Grundsanierung frühestens in 20 Jahren

Das Gebäude stammt aus dem Jahr 1988/89 und hat insgesamt etwa 12.000 Quadratmeter. Eine Grundsanierung erwarte Thies Boysen frühestens in etwa 20 Jahren. »Wichtig ist jetzt, technisch nachzurüsten, beispielsweise mit Solarpanels und einem Blockheizkraftwerk«, sagt er. Etwa wegen des Schwimmbades, das auch für die Physiotherapie genutzt werden soll. Bereits 2016 hatte er von dem Leerstand der Median-Weserklinik gehört. »Der Standort zwischen Bad Oeynhausen und Löhne ist ideal. In einem nächsten Schritt wollen wir enger in den Austausch mit den Städten treten. Wir wollen hier gemeinsam etwas bewegen«, sagt Thies Boysen.

Mit der Medaceum GmbH betreibt er vier Pflegeeinrichtungen und einen ambulanten Pflegedienst in Hamburg, Niedersachsen und Bad Oeynhausen. »Ich wollte früher Arzt werden, habe mich dann aber für ein Ökonomie-Studium entschieden. Und heute möchte ich mit meinen Hausaufgaben dafür sorgen, dass wir die finanzielle Grundlage für gute Pflege haben«, sagt Thies Boysen, der im Bereich Wirtschaftsethik promoviert hatte. Weiteres Wachstum in seinem Unternehmen erwartet er zudem schon bald »zwischen Bad Oeynhausen und Niedersachsen«.

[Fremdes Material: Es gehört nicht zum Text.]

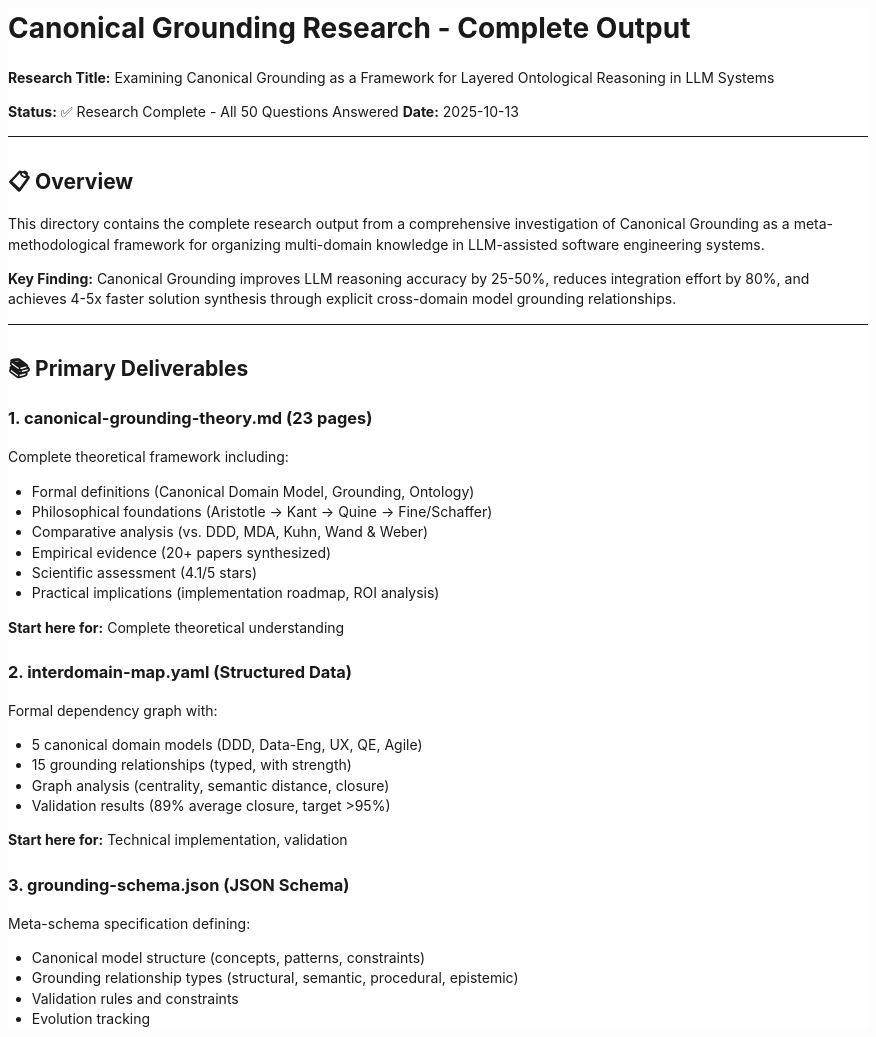 # Canonical Grounding Research - Complete Output

**Research Title:** Examining Canonical Grounding as a Framework for Layered Ontological Reasoning in LLM Systems

**Status:** ✅ Research Complete - All 50 Questions Answered
**Date:** 2025-10-13

---

## 📋 Overview

This directory contains the complete research output from a comprehensive investigation of Canonical Grounding as a meta-methodological framework for organizing multi-domain knowledge in LLM-assisted software engineering systems.

**Key Finding:** Canonical Grounding improves LLM reasoning accuracy by 25-50%, reduces integration effort by 80%, and achieves 4-5x faster solution synthesis through explicit cross-domain model grounding relationships.

---

## 📚 Primary Deliverables

### 1. **canonical-grounding-theory.md** (23 pages)
Complete theoretical framework including:
- Formal definitions (Canonical Domain Model, Grounding, Ontology)
- Philosophical foundations (Aristotle → Kant → Quine → Fine/Schaffer)
- Comparative analysis (vs. DDD, MDA, Kuhn, Wand & Weber)
- Empirical evidence (20+ papers synthesized)
- Scientific assessment (4.1/5 stars)
- Practical implications (implementation roadmap, ROI analysis)

**Start here for:** Complete theoretical understanding

### 2. **interdomain-map.yaml** (Structured Data)
Formal dependency graph with:
- 5 canonical domain models (DDD, Data-Eng, UX, QE, Agile)
- 15 grounding relationships (typed, with strength)
- Graph analysis (centrality, semantic distance, closure)
- Validation results (89% average closure, target >95%)

**Start here for:** Technical implementation, validation

### 3. **grounding-schema.json** (JSON Schema)
Meta-schema specification defining:
- Canonical model structure (concepts, patterns, constraints)
- Grounding relationship types (structural, semantic, procedural, epistemic)
- Validation rules and constraints
- Evolution tracking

Zahl der Mitarbeiter soll erhöht werden

An den Standorten Weststraße 7 und der Dr.-Braun-Straße waren bislang 54 Personen betreut worden. Da die Erlaubnis für den neuen Standort zunächst auf 32 Plätze beschränkt ist, mussten 22 Personen in andere Häuser vermittelt werden. »Leider mussten wir das machen. Sie sind aber gut untergebracht«, sagt Thies Boysen. Ziel soll es nun sein, 80 Pflegeplätze am neuen Standort einzurichten sowie die Zahl der Mitarbeiter von derzeit 20 auf 50, 60 zu erhöhen.

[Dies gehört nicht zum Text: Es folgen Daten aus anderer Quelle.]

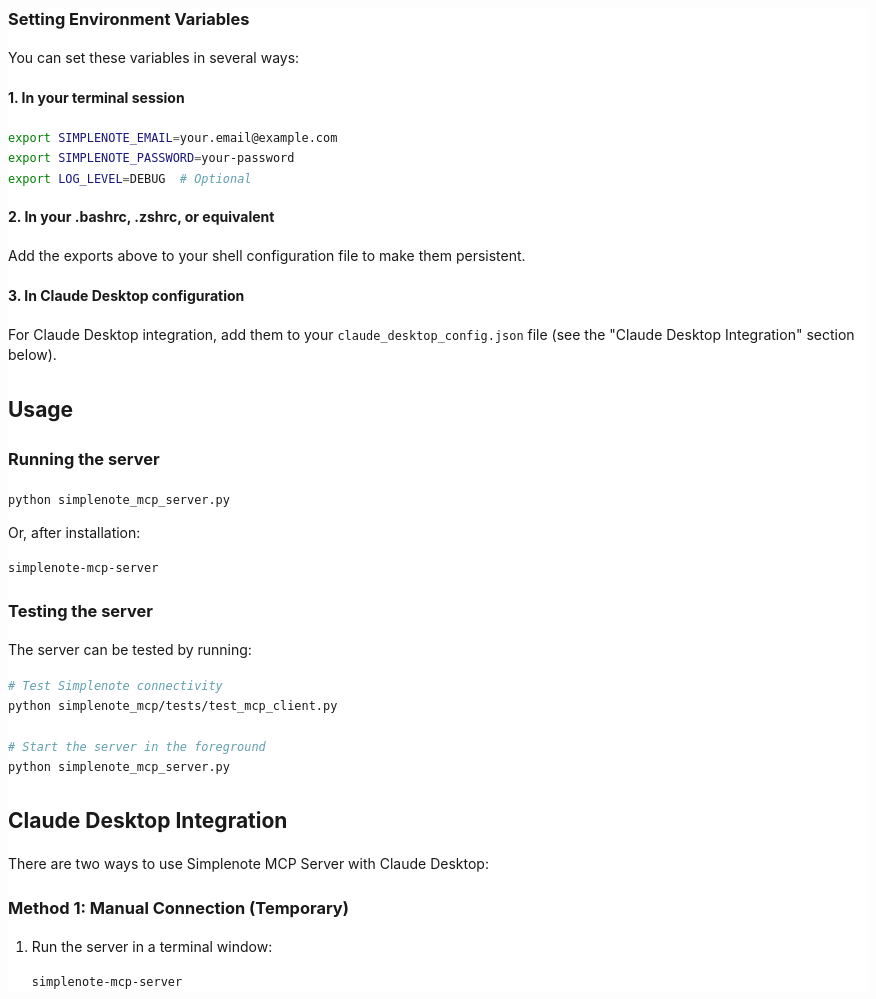 ### Setting Environment Variables

You can set these variables in several ways:

#### 1. In your terminal session

```bash
export SIMPLENOTE_EMAIL=your.email@example.com
export SIMPLENOTE_PASSWORD=your-password
export LOG_LEVEL=DEBUG  # Optional
```

#### 2. In your .bashrc, .zshrc, or equivalent

Add the exports above to your shell configuration file to make them persistent.

#### 3. In Claude Desktop configuration

For Claude Desktop integration, add them to your `claude_desktop_config.json` file (see the "Claude Desktop Integration" section below).

## Usage

### Running the server

```bash
python simplenote_mcp_server.py
```

Or, after installation:

```bash
simplenote-mcp-server
```

### Testing the server

The server can be tested by running:

```bash
# Test Simplenote connectivity
python simplenote_mcp/tests/test_mcp_client.py

# Start the server in the foreground
python simplenote_mcp_server.py
```

## Claude Desktop Integration

There are two ways to use Simplenote MCP Server with Claude Desktop:

### Method 1: Manual Connection (Temporary)

1. Run the server in a terminal window:
   ```bash
   simplenote-mcp-server
   ```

Für die geplante Physiotherapie gebe es bereits Anfragen von Betreibern. »Das Schwimmbad sowie eine kleine und eine große Turnhalle machen den Standort für sie interessant«, sagt Thies Boysen. Zudem soll bald die Eingangshalle belebt werden, mit einem Kiosk, Läden und einem Friseur. Auch eine Kindertagesstätte könne er sich hier vorstellen. Pläne hat er zudem für das Außengelände. »Ich würde mir hier einen Garten, Kräuter, Pferde und Hühner wünschen«, sagt Thies Boysen.

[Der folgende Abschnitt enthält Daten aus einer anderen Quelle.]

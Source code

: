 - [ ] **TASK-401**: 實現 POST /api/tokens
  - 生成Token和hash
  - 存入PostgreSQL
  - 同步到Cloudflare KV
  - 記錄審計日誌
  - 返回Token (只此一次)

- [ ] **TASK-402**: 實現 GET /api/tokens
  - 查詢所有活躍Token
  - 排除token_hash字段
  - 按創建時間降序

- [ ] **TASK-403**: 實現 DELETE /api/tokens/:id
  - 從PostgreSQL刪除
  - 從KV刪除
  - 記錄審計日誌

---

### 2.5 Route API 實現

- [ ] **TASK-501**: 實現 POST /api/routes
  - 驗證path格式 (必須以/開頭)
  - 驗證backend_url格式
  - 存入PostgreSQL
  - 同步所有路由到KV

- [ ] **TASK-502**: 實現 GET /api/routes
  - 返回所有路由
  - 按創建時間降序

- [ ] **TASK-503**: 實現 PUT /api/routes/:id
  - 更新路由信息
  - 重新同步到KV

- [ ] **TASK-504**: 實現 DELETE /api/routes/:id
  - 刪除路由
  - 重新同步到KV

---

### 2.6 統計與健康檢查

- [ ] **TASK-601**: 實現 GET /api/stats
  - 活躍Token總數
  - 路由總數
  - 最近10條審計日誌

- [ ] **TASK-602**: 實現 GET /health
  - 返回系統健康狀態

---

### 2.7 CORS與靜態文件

Am Standort Weststraße ist das Mietverhältnis beendet, das Gebäude an der Dr.-Braun-Straße ist im Eigenbesitz. Pläne dafür gebe es aber noch nicht. Zudem steht übrigens der neue Name für den Standort Am Brinkkamp noch nicht ganz fest. »Die Mitarbeiter haben vorgeschlagen, etwas mit ›Curateum‹ zu nehmen, das freut mich sehr«, sagt Thies Boysen.

Vereint an einem Standort

Thies Boysen ist seit dem 1. Januar 2017 Geschäftsführer der Villa Erika GmbH & Co. KG, die die Villa Erika Altenheimbetriebe und die Wohngruppe Vitalis betreibt (vormals Boehmer Altenheimbetriebe). Beide Standorte an der Weststraße 7 und der Dr.-Braun-Straße 8 sind seit dem 20. September in der früheren Weserklinik vereint.